-- MATERIAL PROVIDED follows --
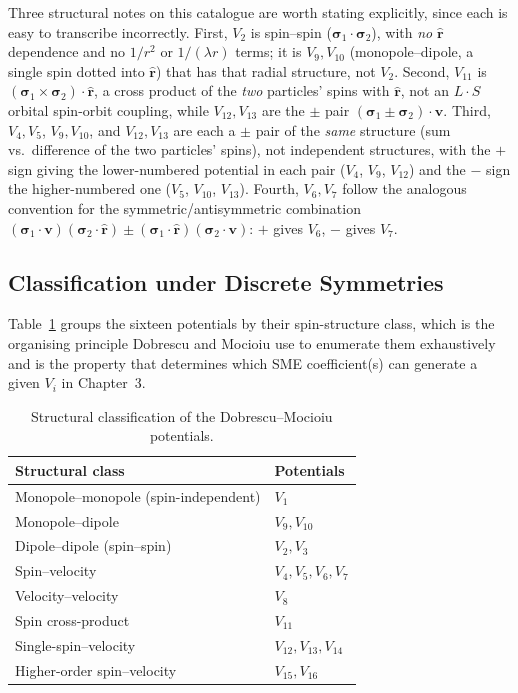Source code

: \documentclass[main]{subfiles}
\begin{document}
Three structural notes on this catalogue are worth stating explicitly, since
each is easy to transcribe incorrectly. First, $V_2$ is spin--spin ($\boldsymbol\sigma_1\cdot\boldsymbol\sigma_2$),
with \emph{no} $\hat{\mathbf r}$ dependence and no $1/r^2$ or $1/(\lambda r)$
terms; it is $V_9,V_{10}$ (monopole--dipole, a single spin dotted into
$\hat{\mathbf r}$) that has that radial structure, not $V_2$. Second,
$V_{11}$ is $(\boldsymbol\sigma_1\times\boldsymbol\sigma_2)\cdot\hat{\mathbf r}$,
a cross product of the \emph{two} particles' spins with $\hat{\mathbf r}$,
not an $L\cdot S$ orbital spin-orbit coupling, while $V_{12},V_{13}$ are the
$\pm$ pair $(\boldsymbol\sigma_1\pm\boldsymbol\sigma_2)\cdot\mathbf v$.
Third, $V_4,V_5$, $V_9,V_{10}$, and $V_{12},V_{13}$ are each a $\pm$ pair of
the \emph{same} structure (sum vs.\ difference of the two particles' spins),
not independent structures, with the $+$ sign giving the lower-numbered
potential in each pair ($V_4$, $V_9$, $V_{12}$) and the $-$ sign the
higher-numbered one ($V_5$, $V_{10}$, $V_{13}$). Fourth, $V_6,V_7$ follow the
analogous convention for the symmetric/antisymmetric combination
$(\boldsymbol\sigma_1\cdot\mathbf v)(\boldsymbol\sigma_2\cdot\hat{\mathbf r})
\pm(\boldsymbol\sigma_1\cdot\hat{\mathbf r})(\boldsymbol\sigma_2\cdot\mathbf v)$:
$+$ gives $V_6$, $-$ gives $V_7$.

\subsection{Classification under Discrete Symmetries}

Table~\ref{tab:dm-classification} groups the sixteen potentials by their
spin-structure class, which is the organising principle Dobrescu and Mocioiu
use to enumerate them exhaustively and is the property that determines
which SME coefficient(s) can generate a given $V_i$ in Chapter~3.

\begin{table}[h]
\centering
\begin{tabular}{@{}ll@{}}
\toprule
Structural class & Potentials \\
\midrule
Monopole--monopole (spin-independent) & $V_1$ \\
Monopole--dipole & $V_9, V_{10}$ \\
Dipole--dipole (spin--spin) & $V_2, V_3$ \\
Spin--velocity & $V_4, V_5, V_6, V_7$ \\
Velocity--velocity & $V_8$ \\
Spin cross-product & $V_{11}$ \\
Single-spin--velocity & $V_{12}, V_{13}, V_{14}$ \\
Higher-order spin--velocity & $V_{15}, V_{16}$ \\
\bottomrule
\end{tabular}
\caption{Structural classification of the Dobrescu--Mocioiu potentials.}
\label{tab:dm-classification}
\end{table}
\end{document}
-- MATERIAL PROVIDED concluded --
• PROBLEM TO WORK ON:
Please print the entire listing again exactly, minus its images.

• FINISHED EXERCISE:
Source code

: \documentclass[main]{subfiles}
\begin{document}
Three structural notes on this catalogue are worth stating explicitly, since
each is easy to transcribe incorrectly. First, $V_2$ is spin--spin ($\boldsymbol\sigma_1\cdot\boldsymbol\sigma_2$),
with \emph{no} $\hat{\mathbf r}$ dependence and no $1/r^2$ or $1/(\lambda r)$
terms; it is $V_9,V_{10}$ (monopole--dipole, a single spin dotted into
$\hat{\mathbf r}$) that has that radial structure, not $V_2$. Second,
$V_{11}$ is $(\boldsymbol\sigma_1\times\boldsymbol\sigma_2)\cdot\hat{\mathbf r}$,
a cross product of the \emph{two} particles' spins with $\hat{\mathbf r}$,
not an $L\cdot S$ orbital spin-orbit coupling, while $V_{12},V_{13}$ are the
$\pm$ pair $(\boldsymbol\sigma_1\pm\boldsymbol\sigma_2)\cdot\mathbf v$.
Third, $V_4,V_5$, $V_9,V_{10}$, and $V_{12},V_{13}$ are each a $\pm$ pair of
the \emph{same} structure (sum vs.\ difference of the two particles' spins),
not independent structures, with the $+$ sign giving the lower-numbered
potential in each pair ($V_4$, $V_9$, $V_{12}$) and the $-$ sign the
higher-numbered one ($V_5$, $V_{10}$, $V_{13}$). Fourth, $V_6,V_7$ follow the
analogous convention for the symmetric/antisymmetric combination
$(\boldsymbol\sigma_1\cdot\mathbf v)(\boldsymbol\sigma_2\cdot\hat{\mathbf r})
\pm(\boldsymbol\sigma_1\cdot\hat{\mathbf r})(\boldsymbol\sigma_2\cdot\mathbf v)$:
$+$ gives $V_6$, $-$ gives $V_7$.

\subsection{Classification under Discrete Symmetries}

Table~\ref{tab:dm-classification} groups the sixteen potentials by their
spin-structure class, which is the organising principle Dobrescu and Mocioiu
use to enumerate them exhaustively and is the property that determines
which SME coefficient(s) can generate a given $V_i$ in Chapter~3.

\begin{table}[h]
\centering
\begin{tabular}{@{}ll@{}}
\toprule
Structural class & Potentials \\
\midrule
Monopole--monopole (spin-independent) & $V_1$ \\
Monopole--dipole & $V_9, V_{10}$ \\
Dipole--dipole (spin--spin) & $V_2, V_3$ \\
Spin--velocity & $V_4, V_5, V_6, V_7$ \\
Velocity--velocity & $V_8$ \\
Spin cross-product & $V_{11}$ \\
Single-spin--velocity & $V_{12}, V_{13}, V_{14}$ \\
Higher-order spin--velocity & $V_{15}, V_{16}$ \\
\bottomrule
\end{tabular}
\caption{Structural classification of the Dobrescu--Mocioiu potentials.}
\label{tab:dm-classification}
\end{table}
\end{document}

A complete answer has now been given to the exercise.